16. The computer readable medium of claim 15, wherein said distance is a set theoretic distance.

17. The computer readable medium of claim 16, wherein said set theoretic distance is calculated by:

determining, for a given gene, a first regulation type associated with exposure to a first condition from said plurality of potential conditions;

determining, for said given gene, a second regulation type associated with exposure to a second condition from said plurality of potential conditions; and

scoring said gene in accordance with a comparison of said first regulation type and said second regulation type.

18. The computer readable medium of claim 17, wherein said scoring comprises:

assigning a lowest score if said first regulation type and said second regulation type are identical;

assigning a highest score if said first regulation type and said second regulation type are disjoint;

assigning a second-lowest score if one of said first regulation type and said second regulation type is a subset of the other; and

assigning a second-highest score if neither of the first regulation type and the second regulation type is a subset of the other.

19. The computer readable medium of claim 15, wherein said distance is a bit-wise distance.

20. The computer readable medium of claim 19, wherein a regulation type for each gene is a vector comprising:

a first bit position corresponding to upregulation;

a second bit position corresponding to downregulation; and

a third bit position corresponding to no change.

21. The computer readable medium of claim 15, wherein said distance is a Hamming distance.

22. The computer readable medium of claim 15 wherein said subset of genes is identified in accordance with a greedy hill-climbing algorithm.

23. The computer readable medium of claim 22, wherein said greedy hill-climbing algorithm comprises:

starting with a group comprising every gene in said set of test data;

removing genes from said group one at a time until said group is empty, based on which gene in said group, at a given time, yields a largest distance vector for a remaining set of genes; and

selecting a number of last-removed genes to comprise said subset.

24. The computer readable medium of claim 22, wherein said greedy hill-climbing algorithm comprises:

starting with an empty group;

adding genes to said group one at a time, based on which gene in said group, at a given time, yields a largest distance vector for said group, which now comprises at least one gene; and

selecting a number of first-added genes to comprise said subset.

25. The computer readable medium of claim 15, wherein each of said pairs of conditions is an ordered pair comprising a first condition and a second condition.

26. The computer readable medium of claim 25, wherein a distance between said first condition and said second condition comprises a sum of:

a number of bits comprising one for a first regulation type associated with said first condition; and

a number of bits comprising zero for a second regulation type associated with said second condition.

27. The computer readable medium of claim 26, wherein a distance between said second condition and said first condition is not necessarily equal to said distance between said first condition and said second condition.
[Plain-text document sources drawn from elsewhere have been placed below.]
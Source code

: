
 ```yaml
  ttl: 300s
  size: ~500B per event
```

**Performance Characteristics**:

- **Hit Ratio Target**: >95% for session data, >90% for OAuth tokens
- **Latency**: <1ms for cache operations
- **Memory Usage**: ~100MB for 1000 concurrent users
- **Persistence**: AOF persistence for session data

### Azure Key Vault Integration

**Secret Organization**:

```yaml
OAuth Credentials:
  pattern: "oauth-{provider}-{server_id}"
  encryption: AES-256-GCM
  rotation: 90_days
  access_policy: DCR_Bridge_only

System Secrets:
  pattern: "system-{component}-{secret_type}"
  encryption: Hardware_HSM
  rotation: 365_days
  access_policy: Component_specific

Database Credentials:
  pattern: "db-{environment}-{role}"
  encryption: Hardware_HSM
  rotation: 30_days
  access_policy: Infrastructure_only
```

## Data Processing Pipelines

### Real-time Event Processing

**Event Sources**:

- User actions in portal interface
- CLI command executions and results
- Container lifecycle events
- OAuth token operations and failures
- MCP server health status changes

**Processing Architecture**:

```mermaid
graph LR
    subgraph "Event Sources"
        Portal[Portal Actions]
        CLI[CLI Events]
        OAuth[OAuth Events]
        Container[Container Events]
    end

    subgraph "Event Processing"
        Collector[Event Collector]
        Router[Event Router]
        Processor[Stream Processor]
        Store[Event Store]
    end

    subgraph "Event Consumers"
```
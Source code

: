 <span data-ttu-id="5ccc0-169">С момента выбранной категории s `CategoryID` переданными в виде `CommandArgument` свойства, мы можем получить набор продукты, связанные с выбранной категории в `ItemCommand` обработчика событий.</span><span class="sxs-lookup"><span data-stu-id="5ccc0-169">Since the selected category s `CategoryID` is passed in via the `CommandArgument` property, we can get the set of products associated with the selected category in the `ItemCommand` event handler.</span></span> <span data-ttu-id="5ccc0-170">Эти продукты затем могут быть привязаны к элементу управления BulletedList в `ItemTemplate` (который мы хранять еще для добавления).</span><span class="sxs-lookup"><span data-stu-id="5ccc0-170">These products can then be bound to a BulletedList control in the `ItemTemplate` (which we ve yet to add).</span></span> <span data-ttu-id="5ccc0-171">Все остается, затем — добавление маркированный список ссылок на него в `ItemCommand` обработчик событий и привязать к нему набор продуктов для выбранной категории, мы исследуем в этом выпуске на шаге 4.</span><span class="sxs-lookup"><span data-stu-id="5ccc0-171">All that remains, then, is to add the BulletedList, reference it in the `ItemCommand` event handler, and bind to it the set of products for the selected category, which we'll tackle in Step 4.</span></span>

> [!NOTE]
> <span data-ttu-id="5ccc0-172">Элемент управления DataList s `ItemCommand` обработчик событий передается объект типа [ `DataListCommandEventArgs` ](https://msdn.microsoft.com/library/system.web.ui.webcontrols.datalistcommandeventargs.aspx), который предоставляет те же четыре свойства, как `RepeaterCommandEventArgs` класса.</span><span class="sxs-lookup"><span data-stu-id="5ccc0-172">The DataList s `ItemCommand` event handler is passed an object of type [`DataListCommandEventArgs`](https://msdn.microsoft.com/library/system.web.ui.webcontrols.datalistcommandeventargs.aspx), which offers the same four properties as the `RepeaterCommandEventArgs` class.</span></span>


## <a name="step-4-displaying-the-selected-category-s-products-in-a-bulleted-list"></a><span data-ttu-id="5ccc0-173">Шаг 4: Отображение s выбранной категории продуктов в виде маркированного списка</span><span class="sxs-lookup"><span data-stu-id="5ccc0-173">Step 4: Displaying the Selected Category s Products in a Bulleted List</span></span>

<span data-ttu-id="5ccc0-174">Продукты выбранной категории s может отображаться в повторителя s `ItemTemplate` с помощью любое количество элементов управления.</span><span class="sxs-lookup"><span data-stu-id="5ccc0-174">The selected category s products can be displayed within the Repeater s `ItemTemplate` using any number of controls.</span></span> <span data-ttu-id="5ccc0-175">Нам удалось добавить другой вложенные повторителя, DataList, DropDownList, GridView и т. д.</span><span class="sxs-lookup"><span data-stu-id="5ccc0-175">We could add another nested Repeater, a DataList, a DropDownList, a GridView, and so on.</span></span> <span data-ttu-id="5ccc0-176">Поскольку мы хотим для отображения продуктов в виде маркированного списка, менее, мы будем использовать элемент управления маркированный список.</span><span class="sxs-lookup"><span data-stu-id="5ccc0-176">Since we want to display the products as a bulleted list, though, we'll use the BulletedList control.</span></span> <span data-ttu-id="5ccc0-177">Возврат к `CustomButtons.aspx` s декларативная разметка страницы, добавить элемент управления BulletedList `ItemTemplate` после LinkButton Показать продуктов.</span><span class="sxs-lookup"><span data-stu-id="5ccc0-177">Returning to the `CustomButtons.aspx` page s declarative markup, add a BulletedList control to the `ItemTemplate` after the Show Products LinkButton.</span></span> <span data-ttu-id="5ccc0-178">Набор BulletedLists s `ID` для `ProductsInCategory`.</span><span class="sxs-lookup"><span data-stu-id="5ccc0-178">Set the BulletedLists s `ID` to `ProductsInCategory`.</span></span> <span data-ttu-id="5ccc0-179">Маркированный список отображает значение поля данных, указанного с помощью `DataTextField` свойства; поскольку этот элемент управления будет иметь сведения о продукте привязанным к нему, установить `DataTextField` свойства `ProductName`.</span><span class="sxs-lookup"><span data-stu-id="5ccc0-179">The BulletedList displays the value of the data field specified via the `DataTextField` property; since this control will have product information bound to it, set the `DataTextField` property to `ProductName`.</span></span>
28. The computer readable medium of claim 15, wherein a general ability of said subset of genes to distinguish between any two conditions in said plurality of potential conditions is calculated by:

for each pair of conditions in said plurality of potential conditions, computing a distance therebetween relative to each gene in said subset;

for each pair of conditions, summing said distances over said subset;

identifying a smallest sum of said distances; and

associating said ability with said smallest sum.

29. An apparatus for selecting genes to be analyzed to determine exposure to a condition from among a plurality of potential conditions, comprising:

means for determining, for each gene in a set of test data comprising a plurality of genes and corresponding expression patterns for exposure to said plurality of potential conditions, a distance between each pair of conditions in said plurality of potential conditions; and

means for identifying a subset of genes from within said set of test data for which said distance between each pair of conditions is maximized.